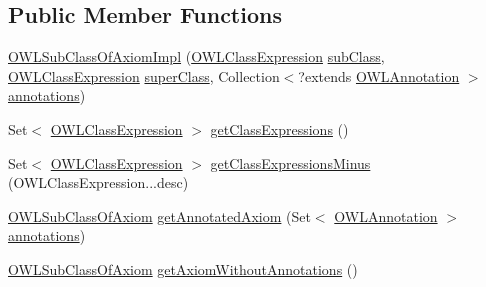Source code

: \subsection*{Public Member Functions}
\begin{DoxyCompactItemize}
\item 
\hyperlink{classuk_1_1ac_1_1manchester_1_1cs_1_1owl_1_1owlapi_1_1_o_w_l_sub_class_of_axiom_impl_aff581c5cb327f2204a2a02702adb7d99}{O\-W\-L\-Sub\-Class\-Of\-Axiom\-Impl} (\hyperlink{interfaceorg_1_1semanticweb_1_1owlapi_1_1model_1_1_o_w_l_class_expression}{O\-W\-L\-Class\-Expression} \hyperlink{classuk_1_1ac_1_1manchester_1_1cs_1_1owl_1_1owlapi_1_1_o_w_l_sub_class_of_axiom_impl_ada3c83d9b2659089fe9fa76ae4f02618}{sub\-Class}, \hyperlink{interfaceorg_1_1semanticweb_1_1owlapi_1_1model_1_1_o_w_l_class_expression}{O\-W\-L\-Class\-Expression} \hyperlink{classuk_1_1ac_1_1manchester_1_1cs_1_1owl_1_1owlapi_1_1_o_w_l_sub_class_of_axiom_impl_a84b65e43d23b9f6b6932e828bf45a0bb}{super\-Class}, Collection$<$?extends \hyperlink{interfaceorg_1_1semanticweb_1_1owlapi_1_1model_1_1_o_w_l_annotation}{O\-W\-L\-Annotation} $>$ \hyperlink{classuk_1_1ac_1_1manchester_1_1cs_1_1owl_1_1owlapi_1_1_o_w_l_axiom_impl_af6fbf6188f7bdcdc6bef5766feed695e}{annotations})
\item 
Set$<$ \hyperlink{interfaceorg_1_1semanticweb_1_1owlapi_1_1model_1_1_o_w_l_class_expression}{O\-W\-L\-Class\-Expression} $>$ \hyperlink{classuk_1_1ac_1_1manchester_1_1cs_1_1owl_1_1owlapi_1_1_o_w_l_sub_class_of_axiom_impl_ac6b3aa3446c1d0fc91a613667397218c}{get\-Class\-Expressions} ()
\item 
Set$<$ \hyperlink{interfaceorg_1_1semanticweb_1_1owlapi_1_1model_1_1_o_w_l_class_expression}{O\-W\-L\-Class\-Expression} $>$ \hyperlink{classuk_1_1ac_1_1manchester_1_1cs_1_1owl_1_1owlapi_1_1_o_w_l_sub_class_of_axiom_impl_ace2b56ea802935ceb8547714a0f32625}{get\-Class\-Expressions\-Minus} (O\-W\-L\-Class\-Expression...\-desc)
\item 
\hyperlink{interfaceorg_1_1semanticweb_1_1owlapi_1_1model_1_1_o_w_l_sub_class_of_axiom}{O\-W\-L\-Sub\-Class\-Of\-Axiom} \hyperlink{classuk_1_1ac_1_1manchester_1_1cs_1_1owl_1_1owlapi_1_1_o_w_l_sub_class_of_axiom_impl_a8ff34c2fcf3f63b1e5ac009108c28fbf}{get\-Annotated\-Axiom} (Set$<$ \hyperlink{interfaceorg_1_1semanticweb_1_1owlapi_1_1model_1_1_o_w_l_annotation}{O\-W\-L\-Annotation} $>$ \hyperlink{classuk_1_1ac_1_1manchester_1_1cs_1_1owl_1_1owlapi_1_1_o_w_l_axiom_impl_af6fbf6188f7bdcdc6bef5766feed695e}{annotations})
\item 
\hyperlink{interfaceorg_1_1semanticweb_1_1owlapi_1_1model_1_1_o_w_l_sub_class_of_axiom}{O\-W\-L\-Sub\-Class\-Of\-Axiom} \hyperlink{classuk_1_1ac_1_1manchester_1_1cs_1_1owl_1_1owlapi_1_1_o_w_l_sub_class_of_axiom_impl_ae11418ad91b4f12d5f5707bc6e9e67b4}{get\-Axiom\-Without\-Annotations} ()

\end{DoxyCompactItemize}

- _EXERCISE BRIEF_: Give only the number of lines in the data that include the string "DoxyCompactItemize".

- _SOLUTION FOR THIS PROBLEM_: 2